Wednesday, November 21, 2018

Reading poems aloud (11.21.18)

Good Monday morning all!  What a beautiful weekend we’ve had . . . inspiring!

I wanted to share some thoughts about our project for Wednesday, which, as a reminder, is simply to read poems “with effect.”  Meaning?  What I have in mind is to try getting outside our individual voices, to hear ourselves literally, and to recite poems quite literally in a different voice or different voices.  So I guess this challenge calls for a little more explanation . . .

What is “voice”?
When we speak of voice in a poem, do we mean the “speaker”?  Do we mean “persona”?  Or do we mean the breath that forms sounds (varying air pressures) that enter the acoustic meatus, vibrate the drum, then circle the cochlea, igniting electrical impulses that send signals to the brain, which then converts the sounds to intelligence and emotion?  Ha!  I think “voice” means all these things.  And each one—speaker, persona, breath—is changeable, just like a line ending or an image in a poem; that is, voice is a choice.  When we write poems, we adopt (or try) to adopt a certain voice—the “authentic” voice we think of as our true selves, the dramatic voice, the comic voice, the “poetic” voice, the lyrical voice, and so on.

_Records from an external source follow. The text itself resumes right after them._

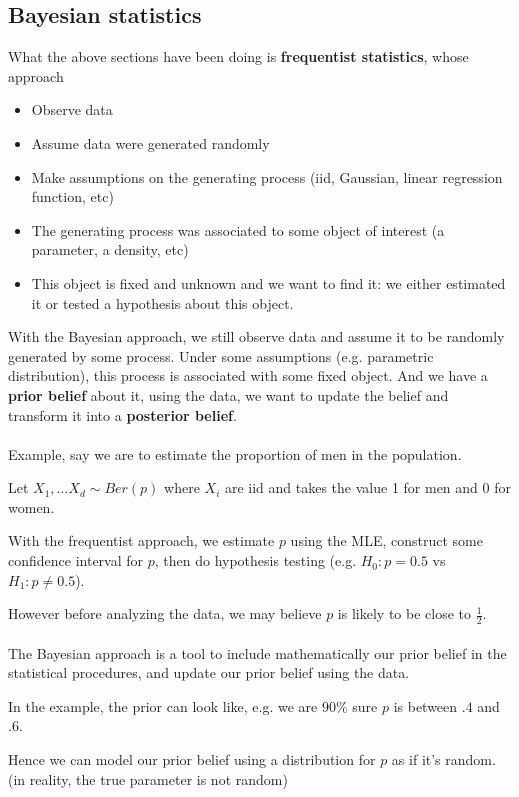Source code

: \documentclass{article}
\begin{document}
\subsection{Bayesian statistics}

What the above sections have been doing is \textbf{frequentist statistics}, whose approach
\begin{itemize}
  \item Observe data
  \item Assume data were generated randomly
  \item Make assumptions on the generating process (iid, Gaussian, linear regression function, etc)
  \item The generating process was associated to some object of interest (a parameter, a density, etc)
  \item This object is fixed and unknown and we want to find it: we either estimated it or tested a hypothesis about this object.
\end{itemize}

With the Bayesian approach, we still observe data and assume it to be randomly generated by some process.
Under some assumptions (e.g. parametric distribution), this process is associated with some fixed object.
And we have a \textbf{prior belief} about it, using the data, we want to update the belief and transform it into a \textbf{posterior belief}.
\\
\\
Example, say we are to estimate the proportion of men in the population.

Let $X_1, \dots X_d \sim Ber(p)$ where $X_i$ are iid and takes the value 1 for men and 0 for women.

With the frequentist approach, we estimate $p$ using the MLE, construct some confidence interval for $p$,
then do hypothesis testing (e.g. $H_0: p = 0.5$ vs $H_1: p \neq 0.5$).

However before analyzing the data, we may believe $p$ is likely to be close to $\frac{1}{2}$.
\\
\\
The Bayesian approach is a tool to include mathematically our prior belief in the statistical procedures,
and update our prior belief using the data.

In the example, the prior can look like, e.g. we are $90\%$ sure $p$ is between $.4$ and $.6$.

Hence we can model our prior belief using a distribution for $p$ as if it's random.
(in reality, the true parameter is not random)
\end{document}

Reading vs. reciting vs. singing
When poets read aloud, that is, when we “breathe out” a poem, we adopt either a stentorian voice (what I am about to impart is Wisdom) or a kind of neutral voice.  That neutral tone is our “reading” as opposed to our declaiming or recitative voice.  Even less do we sing a poem.  And when you stop to think about it, since poems originally were songs and made to be sung (lyre is the root of lyric), it’s oddly prosaic that we merely “speak” poems.  Recitation, in opera, is an intoned speaking part.  That is, it is language or lines issued not in song but also not merely as the drone of standard speech.  It’s something in between these extremes.  And this may be what we’re after on Wednesday, a kind of operatic delivery that observes or even accentuates pauses, silences, consonantal sounds, nasals, labials and so forth that are present in a line of poetry.  Still, it’s possible to sing a poem, even one that isn’t necessarily set to an identifiable melody.  To me, the difference between singing a line of poetry and reciting it operatically is just one of degree.

Voice, sound and meaning
I believe that reading a poem aloud affects not just how it sounds but how it means.  When I read a poem silently, I use a voice, to be sure, but it is my Reader’s Voice, which as I say, is relatively neutral sonically and emotionally.  One thing I’ve learned or re-learned when working on poems for Program for Jazz is how giving voice to a poem—literally—can influence my understanding of it.  I often try different voices, rhythms, timbers, resonances, articulations when reciting or singing a poem, just to experience the different ways the content can be understood.

For Wednesday
I recommend the following for this Wednesday’s session . . .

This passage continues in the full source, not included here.